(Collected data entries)
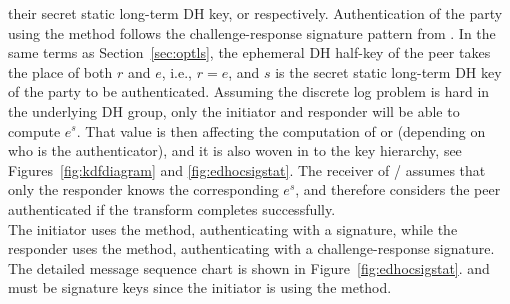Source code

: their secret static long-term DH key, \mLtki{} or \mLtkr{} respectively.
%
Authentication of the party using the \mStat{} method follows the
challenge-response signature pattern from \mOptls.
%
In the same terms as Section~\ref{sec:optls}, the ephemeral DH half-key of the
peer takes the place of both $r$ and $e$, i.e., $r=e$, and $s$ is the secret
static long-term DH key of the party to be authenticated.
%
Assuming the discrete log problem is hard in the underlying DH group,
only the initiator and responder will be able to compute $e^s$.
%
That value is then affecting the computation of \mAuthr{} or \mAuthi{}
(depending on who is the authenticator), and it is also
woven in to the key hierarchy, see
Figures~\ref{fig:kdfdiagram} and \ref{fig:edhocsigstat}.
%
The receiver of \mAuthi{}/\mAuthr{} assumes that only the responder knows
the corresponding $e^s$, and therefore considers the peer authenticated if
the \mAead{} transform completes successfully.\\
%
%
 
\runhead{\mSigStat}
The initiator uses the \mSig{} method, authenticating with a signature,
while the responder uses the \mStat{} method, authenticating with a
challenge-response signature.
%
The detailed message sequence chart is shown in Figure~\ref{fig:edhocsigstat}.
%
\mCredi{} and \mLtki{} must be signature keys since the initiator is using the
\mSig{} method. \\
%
* * *
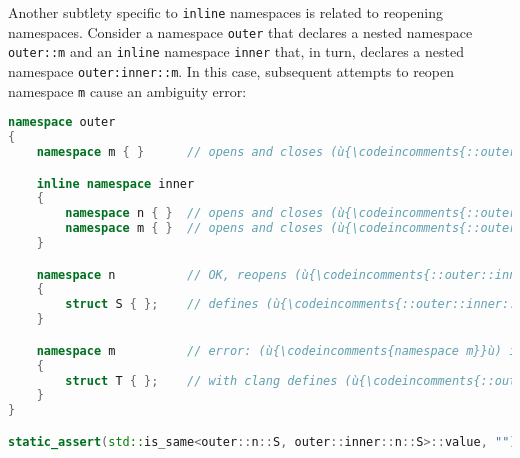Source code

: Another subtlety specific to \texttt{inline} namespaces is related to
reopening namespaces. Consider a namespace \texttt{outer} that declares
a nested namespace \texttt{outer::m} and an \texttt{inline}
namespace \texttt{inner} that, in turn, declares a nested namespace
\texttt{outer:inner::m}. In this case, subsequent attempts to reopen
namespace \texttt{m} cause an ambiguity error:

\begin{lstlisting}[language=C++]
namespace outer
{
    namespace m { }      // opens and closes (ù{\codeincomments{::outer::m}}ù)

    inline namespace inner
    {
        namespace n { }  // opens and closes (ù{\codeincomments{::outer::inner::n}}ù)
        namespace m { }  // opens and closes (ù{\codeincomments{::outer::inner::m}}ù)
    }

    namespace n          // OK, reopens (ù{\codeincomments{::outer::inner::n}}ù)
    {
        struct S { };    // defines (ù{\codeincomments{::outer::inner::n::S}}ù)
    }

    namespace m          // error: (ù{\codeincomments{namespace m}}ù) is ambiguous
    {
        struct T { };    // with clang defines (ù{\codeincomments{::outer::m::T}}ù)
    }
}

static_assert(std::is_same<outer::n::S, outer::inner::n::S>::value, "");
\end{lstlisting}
---
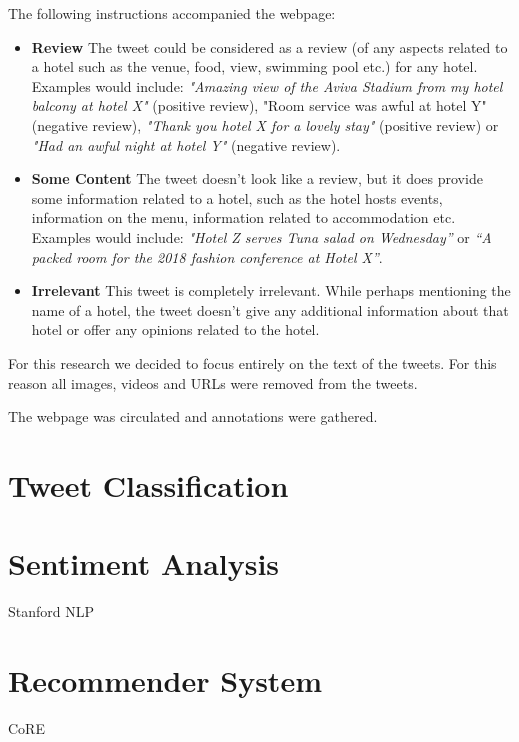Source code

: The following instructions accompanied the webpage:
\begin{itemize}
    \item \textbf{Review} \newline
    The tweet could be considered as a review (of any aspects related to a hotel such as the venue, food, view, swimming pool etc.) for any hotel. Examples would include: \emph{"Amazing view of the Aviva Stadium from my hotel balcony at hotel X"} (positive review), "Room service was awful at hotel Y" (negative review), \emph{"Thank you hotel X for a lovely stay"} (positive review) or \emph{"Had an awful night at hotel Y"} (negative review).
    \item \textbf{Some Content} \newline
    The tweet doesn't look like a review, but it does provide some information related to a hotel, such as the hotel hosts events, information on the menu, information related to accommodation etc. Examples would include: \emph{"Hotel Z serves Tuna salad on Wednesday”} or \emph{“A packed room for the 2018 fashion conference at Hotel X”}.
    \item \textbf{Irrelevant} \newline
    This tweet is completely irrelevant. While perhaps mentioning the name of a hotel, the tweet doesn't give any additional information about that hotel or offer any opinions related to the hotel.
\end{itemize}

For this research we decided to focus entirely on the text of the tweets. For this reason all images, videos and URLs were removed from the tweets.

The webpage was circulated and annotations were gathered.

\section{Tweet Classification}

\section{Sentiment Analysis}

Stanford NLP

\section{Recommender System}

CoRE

▶ _What is required_
What lines in the records contain the word "value"? Return each one.

▶ _Expected answer_
That value is then affecting the computation of \mAuthr{} or \mAuthi{}
static_assert(std::is_same<outer::n::S, outer::inner::n::S>::value, "");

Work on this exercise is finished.